(Data records)
══════════════════════════════

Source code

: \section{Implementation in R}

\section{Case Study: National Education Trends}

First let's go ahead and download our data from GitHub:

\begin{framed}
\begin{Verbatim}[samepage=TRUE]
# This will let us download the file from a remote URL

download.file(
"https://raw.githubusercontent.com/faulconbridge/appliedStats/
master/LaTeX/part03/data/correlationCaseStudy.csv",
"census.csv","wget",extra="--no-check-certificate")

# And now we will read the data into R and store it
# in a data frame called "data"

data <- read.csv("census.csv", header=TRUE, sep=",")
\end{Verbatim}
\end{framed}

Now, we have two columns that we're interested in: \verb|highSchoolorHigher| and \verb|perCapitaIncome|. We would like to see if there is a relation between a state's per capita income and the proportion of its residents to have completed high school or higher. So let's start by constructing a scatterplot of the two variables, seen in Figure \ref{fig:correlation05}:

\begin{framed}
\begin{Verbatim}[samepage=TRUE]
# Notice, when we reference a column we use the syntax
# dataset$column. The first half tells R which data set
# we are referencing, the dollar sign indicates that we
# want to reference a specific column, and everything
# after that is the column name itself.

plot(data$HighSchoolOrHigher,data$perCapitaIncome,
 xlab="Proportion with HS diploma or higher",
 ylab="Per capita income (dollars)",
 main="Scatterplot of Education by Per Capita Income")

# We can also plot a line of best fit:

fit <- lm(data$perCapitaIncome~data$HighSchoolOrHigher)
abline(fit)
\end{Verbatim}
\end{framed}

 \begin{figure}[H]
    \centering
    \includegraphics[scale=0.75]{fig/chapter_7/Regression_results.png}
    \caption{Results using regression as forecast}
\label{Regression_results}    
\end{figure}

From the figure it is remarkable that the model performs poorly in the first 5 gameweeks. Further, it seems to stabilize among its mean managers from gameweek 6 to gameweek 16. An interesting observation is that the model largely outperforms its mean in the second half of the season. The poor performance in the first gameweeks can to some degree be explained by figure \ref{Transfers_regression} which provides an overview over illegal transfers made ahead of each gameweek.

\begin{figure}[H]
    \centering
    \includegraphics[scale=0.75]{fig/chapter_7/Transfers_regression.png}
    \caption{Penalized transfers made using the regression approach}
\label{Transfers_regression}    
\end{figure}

══════════════════════════════

*What is expected:*
Only one stretch of the entries above is wanted: the lines from the one containing "# This will" through the one containing "# dataset$column. The". Please reproduce it exactly.

*Written response:*
# This will let us download the file from a remote URL

download.file(
"https://raw.githubusercontent.com/faulconbridge/appliedStats/
master/LaTeX/part03/data/correlationCaseStudy.csv",
"census.csv","wget",extra="--no-check-certificate")

# And now we will read the data into R and store it
# in a data frame called "data"

data <- read.csv("census.csv", header=TRUE, sep=",")
\end{Verbatim}
\end{framed}

Now, we have two columns that we're interested in: \verb|highSchoolorHigher| and \verb|perCapitaIncome|. We would like to see if there is a relation between a state's per capita income and the proportion of its residents to have completed high school or higher. So let's start by constructing a scatterplot of the two variables, seen in Figure \ref{fig:correlation05}:

\begin{framed}
\begin{Verbatim}[samepage=TRUE]
# Notice, when we reference a column we use the syntax
# dataset$column. The first half tells R which data set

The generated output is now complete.